**WORK INSTRUCTION:** For each line below that contains the word "docs", return that line.

**Stored items:**
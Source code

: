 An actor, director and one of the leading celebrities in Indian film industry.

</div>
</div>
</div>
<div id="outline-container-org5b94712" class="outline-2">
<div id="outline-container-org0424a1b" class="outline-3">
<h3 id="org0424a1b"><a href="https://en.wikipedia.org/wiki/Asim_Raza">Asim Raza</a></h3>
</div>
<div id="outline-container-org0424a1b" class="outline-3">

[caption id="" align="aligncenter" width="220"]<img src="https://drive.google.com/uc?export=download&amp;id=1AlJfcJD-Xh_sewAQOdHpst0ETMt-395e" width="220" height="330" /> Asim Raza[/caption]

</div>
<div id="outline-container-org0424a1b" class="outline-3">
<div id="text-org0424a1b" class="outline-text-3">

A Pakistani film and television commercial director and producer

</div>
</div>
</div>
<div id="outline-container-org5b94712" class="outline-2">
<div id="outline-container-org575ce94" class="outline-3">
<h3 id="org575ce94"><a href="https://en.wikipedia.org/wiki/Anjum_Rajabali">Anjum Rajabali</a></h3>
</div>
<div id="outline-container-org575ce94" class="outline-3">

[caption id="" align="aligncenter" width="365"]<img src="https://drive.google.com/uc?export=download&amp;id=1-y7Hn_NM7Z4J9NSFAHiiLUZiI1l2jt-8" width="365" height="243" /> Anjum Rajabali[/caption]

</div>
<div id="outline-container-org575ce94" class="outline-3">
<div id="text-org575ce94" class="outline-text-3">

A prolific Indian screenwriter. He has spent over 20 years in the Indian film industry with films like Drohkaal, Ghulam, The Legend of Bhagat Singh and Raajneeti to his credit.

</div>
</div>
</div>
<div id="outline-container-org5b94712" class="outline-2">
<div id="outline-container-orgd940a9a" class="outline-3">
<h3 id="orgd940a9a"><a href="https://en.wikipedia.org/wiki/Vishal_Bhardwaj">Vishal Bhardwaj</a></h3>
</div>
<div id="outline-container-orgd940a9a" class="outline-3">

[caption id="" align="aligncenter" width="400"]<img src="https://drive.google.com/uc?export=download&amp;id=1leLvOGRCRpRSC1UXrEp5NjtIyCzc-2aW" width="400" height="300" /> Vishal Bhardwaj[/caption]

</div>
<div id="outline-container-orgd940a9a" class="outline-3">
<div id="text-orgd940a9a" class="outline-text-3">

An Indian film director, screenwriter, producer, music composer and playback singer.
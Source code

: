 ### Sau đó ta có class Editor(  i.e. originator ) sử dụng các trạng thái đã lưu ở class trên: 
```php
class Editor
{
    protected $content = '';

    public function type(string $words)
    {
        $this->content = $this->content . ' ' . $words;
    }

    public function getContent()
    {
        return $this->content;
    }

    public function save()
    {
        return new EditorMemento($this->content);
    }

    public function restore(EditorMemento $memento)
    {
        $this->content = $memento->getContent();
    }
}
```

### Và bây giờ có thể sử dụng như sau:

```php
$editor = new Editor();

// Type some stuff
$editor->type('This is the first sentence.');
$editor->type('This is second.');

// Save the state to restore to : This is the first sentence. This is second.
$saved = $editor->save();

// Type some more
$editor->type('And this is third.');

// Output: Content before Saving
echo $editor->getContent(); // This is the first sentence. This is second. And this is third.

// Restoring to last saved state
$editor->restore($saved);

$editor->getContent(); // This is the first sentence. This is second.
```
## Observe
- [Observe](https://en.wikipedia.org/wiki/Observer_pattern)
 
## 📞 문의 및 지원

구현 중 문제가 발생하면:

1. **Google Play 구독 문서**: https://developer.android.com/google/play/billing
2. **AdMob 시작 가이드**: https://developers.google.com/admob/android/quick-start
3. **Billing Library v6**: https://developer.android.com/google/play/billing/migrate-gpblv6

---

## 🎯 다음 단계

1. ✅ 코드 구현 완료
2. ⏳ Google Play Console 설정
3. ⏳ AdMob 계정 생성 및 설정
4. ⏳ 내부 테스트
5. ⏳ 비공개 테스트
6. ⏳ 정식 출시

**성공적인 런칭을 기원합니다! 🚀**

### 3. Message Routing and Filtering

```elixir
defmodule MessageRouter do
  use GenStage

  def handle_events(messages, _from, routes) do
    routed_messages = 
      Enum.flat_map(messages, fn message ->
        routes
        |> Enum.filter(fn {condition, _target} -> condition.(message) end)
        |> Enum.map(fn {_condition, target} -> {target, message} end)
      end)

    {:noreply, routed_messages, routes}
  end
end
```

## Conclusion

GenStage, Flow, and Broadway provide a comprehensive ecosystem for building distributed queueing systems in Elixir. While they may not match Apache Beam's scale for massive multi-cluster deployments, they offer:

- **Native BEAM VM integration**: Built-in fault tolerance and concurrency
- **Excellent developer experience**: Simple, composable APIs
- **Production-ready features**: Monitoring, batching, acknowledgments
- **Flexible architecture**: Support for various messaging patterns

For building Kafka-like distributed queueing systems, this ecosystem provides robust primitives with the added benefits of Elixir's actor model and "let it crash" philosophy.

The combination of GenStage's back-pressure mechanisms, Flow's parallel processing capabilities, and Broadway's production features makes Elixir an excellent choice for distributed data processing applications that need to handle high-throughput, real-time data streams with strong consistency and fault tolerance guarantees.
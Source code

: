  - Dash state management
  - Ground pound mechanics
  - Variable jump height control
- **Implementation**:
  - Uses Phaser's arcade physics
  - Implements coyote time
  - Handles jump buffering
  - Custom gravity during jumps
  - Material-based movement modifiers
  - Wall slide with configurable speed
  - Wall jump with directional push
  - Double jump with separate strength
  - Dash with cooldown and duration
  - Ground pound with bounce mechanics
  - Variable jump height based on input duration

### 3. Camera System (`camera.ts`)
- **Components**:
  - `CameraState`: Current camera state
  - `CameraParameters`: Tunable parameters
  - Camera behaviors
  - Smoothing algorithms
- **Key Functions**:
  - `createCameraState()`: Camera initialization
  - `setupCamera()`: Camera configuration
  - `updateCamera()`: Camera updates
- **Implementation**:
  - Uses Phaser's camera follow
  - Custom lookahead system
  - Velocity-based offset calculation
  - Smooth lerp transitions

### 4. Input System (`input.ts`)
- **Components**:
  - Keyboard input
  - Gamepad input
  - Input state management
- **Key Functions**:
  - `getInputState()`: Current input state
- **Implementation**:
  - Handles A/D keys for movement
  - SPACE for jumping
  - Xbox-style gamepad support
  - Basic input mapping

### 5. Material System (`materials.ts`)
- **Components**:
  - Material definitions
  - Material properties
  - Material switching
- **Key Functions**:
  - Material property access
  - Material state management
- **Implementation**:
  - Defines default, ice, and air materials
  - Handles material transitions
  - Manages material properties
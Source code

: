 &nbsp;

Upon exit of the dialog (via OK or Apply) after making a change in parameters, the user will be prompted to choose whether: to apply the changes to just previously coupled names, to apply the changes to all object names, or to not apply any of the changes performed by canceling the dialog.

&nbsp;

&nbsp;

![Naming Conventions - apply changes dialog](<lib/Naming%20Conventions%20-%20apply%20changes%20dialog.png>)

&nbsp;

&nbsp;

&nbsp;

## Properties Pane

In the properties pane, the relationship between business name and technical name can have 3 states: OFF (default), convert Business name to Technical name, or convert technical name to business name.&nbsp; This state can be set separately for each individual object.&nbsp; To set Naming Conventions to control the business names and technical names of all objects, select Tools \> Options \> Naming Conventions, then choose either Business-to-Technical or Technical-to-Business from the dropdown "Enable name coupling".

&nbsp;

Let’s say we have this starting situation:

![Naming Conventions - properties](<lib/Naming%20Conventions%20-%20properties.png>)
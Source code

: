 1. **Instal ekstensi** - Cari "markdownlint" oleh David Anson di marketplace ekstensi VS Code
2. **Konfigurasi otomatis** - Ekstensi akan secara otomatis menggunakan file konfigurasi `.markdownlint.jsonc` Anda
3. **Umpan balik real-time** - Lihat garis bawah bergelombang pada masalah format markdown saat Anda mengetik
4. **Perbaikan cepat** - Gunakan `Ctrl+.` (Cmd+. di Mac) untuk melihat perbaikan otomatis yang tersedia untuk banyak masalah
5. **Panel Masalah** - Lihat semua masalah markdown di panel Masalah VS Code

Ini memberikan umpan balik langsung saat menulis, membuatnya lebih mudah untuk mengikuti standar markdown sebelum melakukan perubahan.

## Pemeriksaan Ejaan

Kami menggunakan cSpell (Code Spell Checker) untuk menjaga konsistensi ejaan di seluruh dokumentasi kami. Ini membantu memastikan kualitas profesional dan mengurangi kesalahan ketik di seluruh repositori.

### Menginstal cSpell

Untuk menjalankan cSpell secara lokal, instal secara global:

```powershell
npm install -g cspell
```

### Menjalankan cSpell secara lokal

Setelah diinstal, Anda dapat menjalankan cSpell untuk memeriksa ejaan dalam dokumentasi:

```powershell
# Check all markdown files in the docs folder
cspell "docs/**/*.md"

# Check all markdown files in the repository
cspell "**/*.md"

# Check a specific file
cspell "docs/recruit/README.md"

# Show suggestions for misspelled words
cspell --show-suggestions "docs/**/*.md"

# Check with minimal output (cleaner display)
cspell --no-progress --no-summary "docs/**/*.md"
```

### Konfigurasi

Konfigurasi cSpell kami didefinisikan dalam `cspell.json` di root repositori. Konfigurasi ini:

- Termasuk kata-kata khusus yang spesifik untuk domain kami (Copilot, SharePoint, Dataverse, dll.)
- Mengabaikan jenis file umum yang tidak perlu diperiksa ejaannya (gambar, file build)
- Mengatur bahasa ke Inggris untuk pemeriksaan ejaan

**YOUR RESPONSE:**
# Check all markdown files in the docs folder
cspell "docs/**/*.md"
cspell "docs/recruit/README.md"
cspell --show-suggestions "docs/**/*.md"
cspell --no-progress --no-summary "docs/**/*.md"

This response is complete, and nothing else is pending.